___ Source data

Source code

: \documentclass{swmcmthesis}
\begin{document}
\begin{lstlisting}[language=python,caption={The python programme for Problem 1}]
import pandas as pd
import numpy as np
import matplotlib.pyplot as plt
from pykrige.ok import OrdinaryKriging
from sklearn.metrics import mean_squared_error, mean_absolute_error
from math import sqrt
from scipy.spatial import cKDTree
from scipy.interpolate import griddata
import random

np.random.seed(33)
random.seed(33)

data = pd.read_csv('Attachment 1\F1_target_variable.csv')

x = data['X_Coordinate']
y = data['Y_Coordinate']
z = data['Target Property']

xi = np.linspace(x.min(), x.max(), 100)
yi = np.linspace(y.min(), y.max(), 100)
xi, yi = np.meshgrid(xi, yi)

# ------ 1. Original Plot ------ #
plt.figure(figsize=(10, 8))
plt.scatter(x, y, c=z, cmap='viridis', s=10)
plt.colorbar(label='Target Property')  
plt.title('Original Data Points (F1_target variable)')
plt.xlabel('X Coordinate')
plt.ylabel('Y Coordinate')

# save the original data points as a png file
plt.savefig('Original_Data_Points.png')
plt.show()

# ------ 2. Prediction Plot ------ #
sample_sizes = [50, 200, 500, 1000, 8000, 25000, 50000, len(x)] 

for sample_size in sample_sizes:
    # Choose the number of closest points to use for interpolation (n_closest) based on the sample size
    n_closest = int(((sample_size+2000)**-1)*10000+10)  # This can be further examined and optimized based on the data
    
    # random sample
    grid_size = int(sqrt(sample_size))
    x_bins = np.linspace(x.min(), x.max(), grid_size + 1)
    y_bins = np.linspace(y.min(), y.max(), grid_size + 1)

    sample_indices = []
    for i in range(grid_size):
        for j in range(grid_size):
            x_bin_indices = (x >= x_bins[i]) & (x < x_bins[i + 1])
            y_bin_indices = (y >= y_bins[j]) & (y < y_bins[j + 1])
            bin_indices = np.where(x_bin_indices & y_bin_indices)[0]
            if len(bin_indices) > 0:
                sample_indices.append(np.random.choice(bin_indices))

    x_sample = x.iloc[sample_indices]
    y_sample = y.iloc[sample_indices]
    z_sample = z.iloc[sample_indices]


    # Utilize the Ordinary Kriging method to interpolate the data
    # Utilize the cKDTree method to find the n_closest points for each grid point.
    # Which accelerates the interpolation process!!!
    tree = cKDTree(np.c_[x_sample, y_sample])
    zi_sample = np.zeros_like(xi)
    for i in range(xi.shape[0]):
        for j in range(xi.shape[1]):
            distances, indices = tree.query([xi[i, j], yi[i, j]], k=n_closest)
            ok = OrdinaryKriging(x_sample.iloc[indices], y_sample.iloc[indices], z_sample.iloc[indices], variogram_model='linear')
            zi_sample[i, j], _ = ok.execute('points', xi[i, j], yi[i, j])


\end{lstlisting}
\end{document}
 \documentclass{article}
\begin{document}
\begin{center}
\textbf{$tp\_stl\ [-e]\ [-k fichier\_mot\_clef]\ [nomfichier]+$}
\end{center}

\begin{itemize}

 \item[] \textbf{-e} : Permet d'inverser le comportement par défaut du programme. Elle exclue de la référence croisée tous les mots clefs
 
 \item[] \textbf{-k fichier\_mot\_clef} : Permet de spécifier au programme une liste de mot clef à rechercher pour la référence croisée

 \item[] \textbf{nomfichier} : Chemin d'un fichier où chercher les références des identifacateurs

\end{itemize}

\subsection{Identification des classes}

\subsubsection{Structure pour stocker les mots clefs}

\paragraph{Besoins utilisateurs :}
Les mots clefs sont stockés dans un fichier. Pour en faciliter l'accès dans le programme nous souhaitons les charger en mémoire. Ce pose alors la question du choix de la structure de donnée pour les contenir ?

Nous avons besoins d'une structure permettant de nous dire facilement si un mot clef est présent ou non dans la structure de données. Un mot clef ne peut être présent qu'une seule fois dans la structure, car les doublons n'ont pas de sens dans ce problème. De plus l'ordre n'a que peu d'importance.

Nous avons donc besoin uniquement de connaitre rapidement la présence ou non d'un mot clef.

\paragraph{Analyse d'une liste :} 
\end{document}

______

**Your instructions**: Each line above needs to be returned exactly as it is.

**Final answer**:
Source code

: \documentclass{swmcmthesis}
\begin{document}
\begin{lstlisting}[language=python,caption={The python programme for Problem 1}]
import pandas as pd
import numpy as np
import matplotlib.pyplot as plt
from pykrige.ok import OrdinaryKriging
from sklearn.metrics import mean_squared_error, mean_absolute_error
from math import sqrt
from scipy.spatial import cKDTree
from scipy.interpolate import griddata
import random

np.random.seed(33)
random.seed(33)

data = pd.read_csv('Attachment 1\F1_target_variable.csv')

x = data['X_Coordinate']
y = data['Y_Coordinate']
z = data['Target Property']

xi = np.linspace(x.min(), x.max(), 100)
yi = np.linspace(y.min(), y.max(), 100)
xi, yi = np.meshgrid(xi, yi)

# ------ 1. Original Plot ------ #
plt.figure(figsize=(10, 8))
plt.scatter(x, y, c=z, cmap='viridis', s=10)
plt.colorbar(label='Target Property')  
plt.title('Original Data Points (F1_target variable)')
plt.xlabel('X Coordinate')
plt.ylabel('Y Coordinate')

# save the original data points as a png file
plt.savefig('Original_Data_Points.png')
plt.show()

# ------ 2. Prediction Plot ------ #
sample_sizes = [50, 200, 500, 1000, 8000, 25000, 50000, len(x)] 

for sample_size in sample_sizes:
    # Choose the number of closest points to use for interpolation (n_closest) based on the sample size
    n_closest = int(((sample_size+2000)**-1)*10000+10)  # This can be further examined and optimized based on the data
    
    # random sample
    grid_size = int(sqrt(sample_size))
    x_bins = np.linspace(x.min(), x.max(), grid_size + 1)
    y_bins = np.linspace(y.min(), y.max(), grid_size + 1)

    sample_indices = []
    for i in range(grid_size):
        for j in range(grid_size):
            x_bin_indices = (x >= x_bins[i]) & (x < x_bins[i + 1])
            y_bin_indices = (y >= y_bins[j]) & (y < y_bins[j + 1])
            bin_indices = np.where(x_bin_indices & y_bin_indices)[0]
            if len(bin_indices) > 0:
                sample_indices.append(np.random.choice(bin_indices))

    x_sample = x.iloc[sample_indices]
    y_sample = y.iloc[sample_indices]
    z_sample = z.iloc[sample_indices]


    # Utilize the Ordinary Kriging method to interpolate the data
    # Utilize the cKDTree method to find the n_closest points for each grid point.
    # Which accelerates the interpolation process!!!
    tree = cKDTree(np.c_[x_sample, y_sample])
    zi_sample = np.zeros_like(xi)
    for i in range(xi.shape[0]):
        for j in range(xi.shape[1]):
            distances, indices = tree.query([xi[i, j], yi[i, j]], k=n_closest)
            ok = OrdinaryKriging(x_sample.iloc[indices], y_sample.iloc[indices], z_sample.iloc[indices], variogram_model='linear')
            zi_sample[i, j], _ = ok.execute('points', xi[i, j], yi[i, j])


\end{lstlisting}
\end{document}
 \documentclass{article}
\begin{document}
\begin{center}
\textbf{$tp\_stl\ [-e]\ [-k fichier\_mot\_clef]\ [nomfichier]+$}
\end{center}

\begin{itemize}

 \item[] \textbf{-e} : Permet d'inverser le comportement par défaut du programme. Elle exclue de la référence croisée tous les mots clefs
 
 \item[] \textbf{-k fichier\_mot\_clef} : Permet de spécifier au programme une liste de mot clef à rechercher pour la référence croisée

 \item[] \textbf{nomfichier} : Chemin d'un fichier où chercher les références des identifacateurs

\end{itemize}

\subsection{Identification des classes}

\subsubsection{Structure pour stocker les mots clefs}

\paragraph{Besoins utilisateurs :}
Les mots clefs sont stockés dans un fichier. Pour en faciliter l'accès dans le programme nous souhaitons les charger en mémoire. Ce pose alors la question du choix de la structure de donnée pour les contenir ?

Nous avons besoins d'une structure permettant de nous dire facilement si un mot clef est présent ou non dans la structure de données. Un mot clef ne peut être présent qu'une seule fois dans la structure, car les doublons n'ont pas de sens dans ce problème. De plus l'ordre n'a que peu d'importance.

Nous avons donc besoin uniquement de connaitre rapidement la présence ou non d'un mot clef.

\paragraph{Analyse d'une liste :} 
\end{document}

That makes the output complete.